Ukraine adopts new law on electronic communications
Author: Yuriy Kotliarov, Mariia Bokach
Source: Lexology, 20 October 2020

Historical context of new law

In 2014, the EU and Ukraine signed the Association Agreement (hereinafter – the AA) which entered into force in September 2017.

Under the AA Ukraine has to ensure approximation of its existing laws and future legislation with the EU principles and rules applicable to electronic communications.

 In particular, provisions of the following acts must be adopted:

  • the Framework Directive (2002/21/EC), as amended by the Better Regulation Directive (2009/140);
  • the Authorization Directive (2002/20/EC), as amended by the Better Regulation Directive (2009/140);
  • the Access Directive (2002/19/EC), as amended by the Better Regulation Directive (2009/140); and
  • the Universal Service Directive (2002/22/EC), as amended by the Citizens’ Rights Directive (2009/136).

Given the adoption of the European Electronic Communications Code (hereinafter – the EECC),approximation of Ukrainian laws to the provisions of the above acts must be carried out under the framework of EECC.

Adoption of new law

On September 30, 2020, the Ukrainian Parliament adopted Law “On Electronic Communications”. The Law  aims to implement provisions of EU laws specified in the AA and replace current Law “On Telecommunications” and Law `On Radio Spectrum` and to implement the provisions of EU-Ukraine Association Agreement. The new law lays down the ground work for a comprehensive reform in Ukrainian telecommunications sector.
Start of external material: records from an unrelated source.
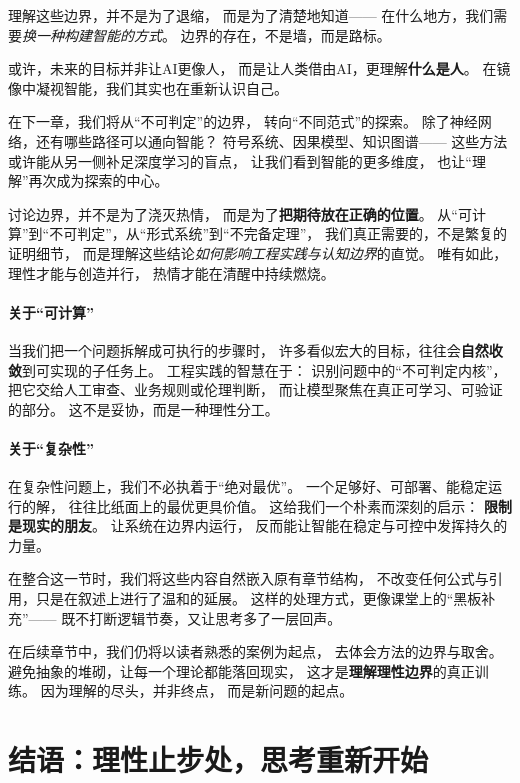 理解这些边界，并不是为了退缩，  
而是为了清楚地知道——  
在什么地方，我们需要\textit{换一种构建智能的方式}。  
边界的存在，不是墙，而是路标。  

或许，未来的目标并非让AI更像人，  
而是让人类借由AI，更理解\textbf{什么是人}。  
在镜像中凝视智能，我们其实也在重新认识自己。

在下一章，我们将从“不可判定”的边界，  
转向“不同范式”的探索。  
除了神经网络，还有哪些路径可以通向智能？  
符号系统、因果模型、知识图谱——  
这些方法或许能从另一侧补足深度学习的盲点，  
让我们看到智能的更多维度，  
也让“理解”再次成为探索的中心。

\newpage

讨论边界，并不是为了浇灭热情，  
而是为了\textbf{把期待放在正确的位置}。  
从“可计算”到“不可判定”，从“形式系统”到“不完备定理”，  
我们真正需要的，不是繁复的证明细节，  
而是理解这些结论\textit{如何影响工程实践与认知边界}的直觉。  
唯有如此，理性才能与创造并行，  
热情才能在清醒中持续燃烧。

\paragraph{关于“可计算”}
当我们把一个问题拆解成可执行的步骤时，  
许多看似宏大的目标，往往会\textbf{自然收敛}到可实现的子任务上。  
工程实践的智慧在于：  
识别问题中的“不可判定内核”，  
把它交给人工审查、业务规则或伦理判断，  
而让模型聚焦在真正可学习、可验证的部分。  
这不是妥协，而是一种理性分工。

\paragraph{关于“复杂性”}
在复杂性问题上，我们不必执着于“绝对最优”。  
一个足够好、可部署、能稳定运行的解，  
往往比纸面上的最优更具价值。  
这给我们一个朴素而深刻的启示：  
\textbf{限制是现实的朋友}。  
让系统在边界内运行，  
反而能让智能在稳定与可控中发挥持久的力量。

在整合这一节时，我们将这些内容自然嵌入原有章节结构，  
不改变任何公式与引用，只是在叙述上进行了温和的延展。  
这样的处理方式，更像课堂上的“黑板补充”——  
既不打断逻辑节奏，又让思考多了一层回声。

在后续章节中，我们仍将以读者熟悉的案例为起点，  
去体会方法的边界与取舍。  
避免抽象的堆砌，让每一个理论都能落回现实，  
这才是\textbf{理解理性边界}的真正训练。  
因为理解的尽头，并非终点，  
而是新问题的起点。

\section*{结语：理性止步处，思考重新开始}

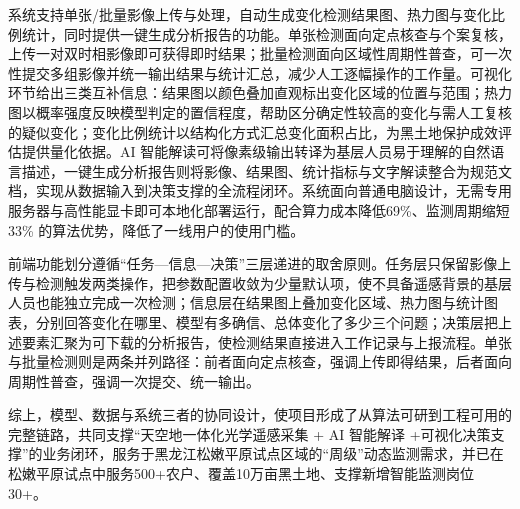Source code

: 系统支持单张/批量影像上传与处理，自动生成变化检测结果图、热力图与变化比例统计，同时提供一键生成分析报告的功能。单张检测面向定点核查与个案复核，上传一对双时相影像即可获得即时结果；批量检测面向区域性周期性普查，可一次性提交多组影像并统一输出结果与统计汇总，减少人工逐幅操作的工作量。可视化环节给出三类互补信息：结果图以颜色叠加直观标出变化区域的位置与范围；热力图以概率强度反映模型判定的置信程度，帮助区分确定性较高的变化与需人工复核的疑似变化；变化比例统计以结构化方式汇总变化面积占比，为黑土地保护成效评估提供量化依据。AI 智能解读可将像素级输出转译为基层人员易于理解的自然语言描述，一键生成分析报告则将影像、结果图、统计指标与文字解读整合为规范文档，实现从数据输入到决策支撑的全流程闭环。系统面向普通电脑设计，无需专用服务器与高性能显卡即可本地化部署运行，配合算力成本降低69\%、监测周期缩短33\% 的算法优势，降低了一线用户的使用门槛。

前端功能划分遵循“任务—信息—决策”三层递进的取舍原则。任务层只保留影像上传与检测触发两类操作，把参数配置收敛为少量默认项，使不具备遥感背景的基层人员也能独立完成一次检测；信息层在结果图上叠加变化区域、热力图与统计图表，分别回答变化在哪里、模型有多确信、总体变化了多少三个问题；决策层把上述要素汇聚为可下载的分析报告，使检测结果直接进入工作记录与上报流程。单张与批量检测则是两条并列路径：前者面向定点核查，强调上传即得结果，后者面向周期性普查，强调一次提交、统一输出。

综上，模型、数据与系统三者的协同设计，使项目形成了从算法可研到工程可用的完整链路，共同支撑“天空地一体化光学遥感采集 + AI 智能解译 +可视化决策支撑”的业务闭环，服务于黑龙江松嫩平原试点区域的“周级”动态监测需求，并已在松嫩平原试点中服务500+农户、覆盖10万亩黑土地、支撑新增智能监测岗位30+。
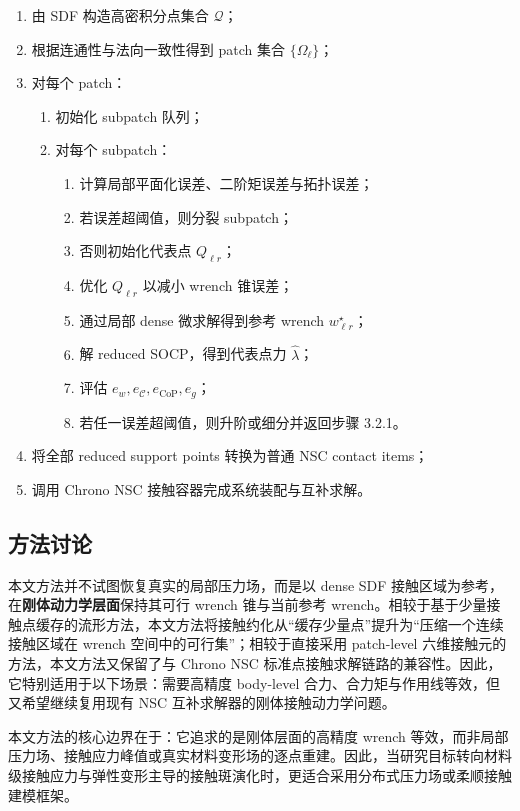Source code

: \begin{enumerate}[label=\arabic*.]
    \item 由 SDF 构造高密积分点集合 $\mathcal{Q}$；
    \item 根据连通性与法向一致性得到 patch 集合 $\{\Omega_\ell\}$；
    \item 对每个 patch：
    \begin{enumerate}[label*=\arabic*.]
        \item 初始化 subpatch 队列；
        \item 对每个 subpatch：
        \begin{enumerate}[label*=\arabic*.]
            \item 计算局部平面化误差、二阶矩误差与拓扑误差；
            \item 若误差超阈值，则分裂 subpatch；
            \item 否则初始化代表点 $Q_{\ell r}$；
            \item 优化 $Q_{\ell r}$ 以减小 wrench 锥误差；
            \item 通过局部 dense 微求解得到参考 wrench $w_{\ell r}^\star$；
            \item 解 reduced SOCP，得到代表点力 $\hat{\lambda}$；
            \item 评估 $e_w,e_{\mathcal{C}},e_{\mathrm{CoP}},e_g$；
            \item 若任一误差超阈值，则升阶或细分并返回步骤 3.2.1。
        \end{enumerate}
    \end{enumerate}
    \item 将全部 reduced support points 转换为普通 NSC contact items；
    \item 调用 Chrono NSC 接触容器完成系统装配与互补求解。
\end{enumerate}

\subsection{方法讨论}

本文方法并不试图恢复真实的局部压力场，而是以 dense SDF 接触区域为参考，在\textbf{刚体动力学层面}保持其可行 wrench 锥与当前参考 wrench。相较于基于少量接触点缓存的流形方法，本文方法将接触约化从“缓存少量点”提升为“压缩一个连续接触区域在 wrench 空间中的可行集”；相较于直接采用 patch-level 六维接触元的方法，本文方法又保留了与 Chrono NSC 标准点接触求解链路的兼容性。因此，它特别适用于以下场景：需要高精度 body-level 合力、合力矩与作用线等效，但又希望继续复用现有 NSC 互补求解器的刚体接触动力学问题。

\begin{remark}
本文方法的核心边界在于：它追求的是刚体层面的高精度 wrench 等效，而非局部压力场、接触应力峰值或真实材料变形场的逐点重建。因此，当研究目标转向材料级接触应力与弹性变形主导的接触斑演化时，更适合采用分布式压力场或柔顺接触建模框架。
\end{remark}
In particular, the Law of Ukraine `On Electronic Communications`:

  • lays down provisions for strengthening the independence and administrative capacity of the national regulator in the field of electronic communications  ;
  • establishes general authorization principle by setting out an comprehensive list of requirements for market participants;
  • introduces notification principle as a prerequisite for carrying out activity in electronic communications, leaving the licensing regime only for the use of limited resources (such as radio spectrum and numbers);
  • provides for measures to ensure free competition in the sphere of provision electronic communication services; in particular, introduces ex ante regulation of providers with significant market power);
  • establishes the electronic procedure for interaction with the national regulator through `electronic regulatory platform`;
  • introduces consultations with market participants on all issues affecting their interests;
  • improves control (supervision) in the field of electronic communications in order to reduce potential pressure on businesses;
  • sets out the list of `universal` services which includes Internet access and voice electronic communication services at a fixed location;
  • establishes new requirements forquality and terms of provision electronic communication services (for example, in addition to the declared maximum speed operators must indicate in their tariff plans the `average` and `minimum` Internet speeds );
  • defines guidelines for pricing some types of electronic communication services (for example, universal services, etc.).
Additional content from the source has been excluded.